### Activity
Each entry below is to be given again word for word, with no pictures.

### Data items

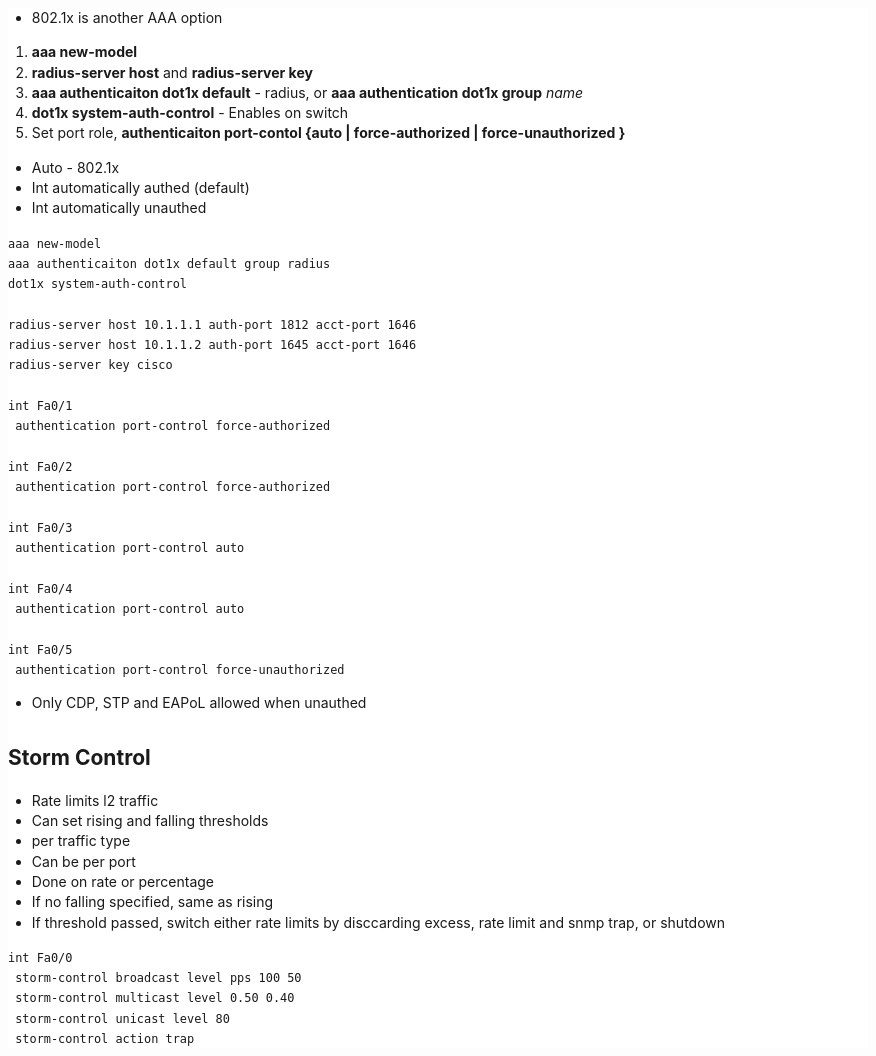 * 802.1x is another AAA option

1. **aaa new-model**
2. **radius-server host** and **radius-server key**
3. **aaa authenticaiton dot1x default** - radius, or **aaa authentication dot1x group** *name*
4. **dot1x system-auth-control** - Enables on switch
5. Set port role, **authenticaiton port-contol {auto | force-authorized | force-unauthorized }**

* Auto - 802.1x
* Int automatically authed (default)
* Int automatically unauthed

```
aaa new-model
aaa authenticaiton dot1x default group radius
dot1x system-auth-control

radius-server host 10.1.1.1 auth-port 1812 acct-port 1646
radius-server host 10.1.1.2 auth-port 1645 acct-port 1646
radius-server key cisco

int Fa0/1
 authentication port-control force-authorized

int Fa0/2
 authentication port-control force-authorized

int Fa0/3
 authentication port-control auto

int Fa0/4
 authentication port-control auto

int Fa0/5
 authentication port-control force-unauthorized
```

* Only CDP, STP and EAPoL allowed when unauthed

## Storm Control

* Rate limits l2 traffic
* Can set rising and falling thresholds
 * per traffic type
* Can be per port
* Done on rate or percentage
* If no falling specified, same as rising
* If threshold passed, switch either rate limits by disccarding excess, rate limit and snmp trap, or shutdown

```
int Fa0/0
 storm-control broadcast level pps 100 50
 storm-control multicast level 0.50 0.40
 storm-control unicast level 80
 storm-control action trap
```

### Response
 * 802.1x is another AAA option

1. **aaa new-model**
2. **radius-server host** and **radius-server key**
3. **aaa authenticaiton dot1x default** - radius, or **aaa authentication dot1x group** *name*
4. **dot1x system-auth-control** - Enables on switch
5. Set port role, **authenticaiton port-contol {auto | force-authorized | force-unauthorized }**

* Auto - 802.1x
* Int automatically authed (default)
* Int automatically unauthed

```
aaa new-model
aaa authenticaiton dot1x default group radius
dot1x system-auth-control

radius-server host 10.1.1.1 auth-port 1812 acct-port 1646
radius-server host 10.1.1.2 auth-port 1645 acct-port 1646
radius-server key cisco

int Fa0/1
 authentication port-control force-authorized

int Fa0/2
 authentication port-control force-authorized

int Fa0/3
 authentication port-control auto

int Fa0/4
 authentication port-control auto

int Fa0/5
 authentication port-control force-unauthorized
```

* Only CDP, STP and EAPoL allowed when unauthed

## Storm Control

* Rate limits l2 traffic
* Can set rising and falling thresholds
 * per traffic type
* Can be per port
* Done on rate or percentage
* If no falling specified, same as rising
* If threshold passed, switch either rate limits by disccarding excess, rate limit and snmp trap, or shutdown

```
int Fa0/0
 storm-control broadcast level pps 100 50
 storm-control multicast level 0.50 0.40
 storm-control unicast level 80
 storm-control action trap
```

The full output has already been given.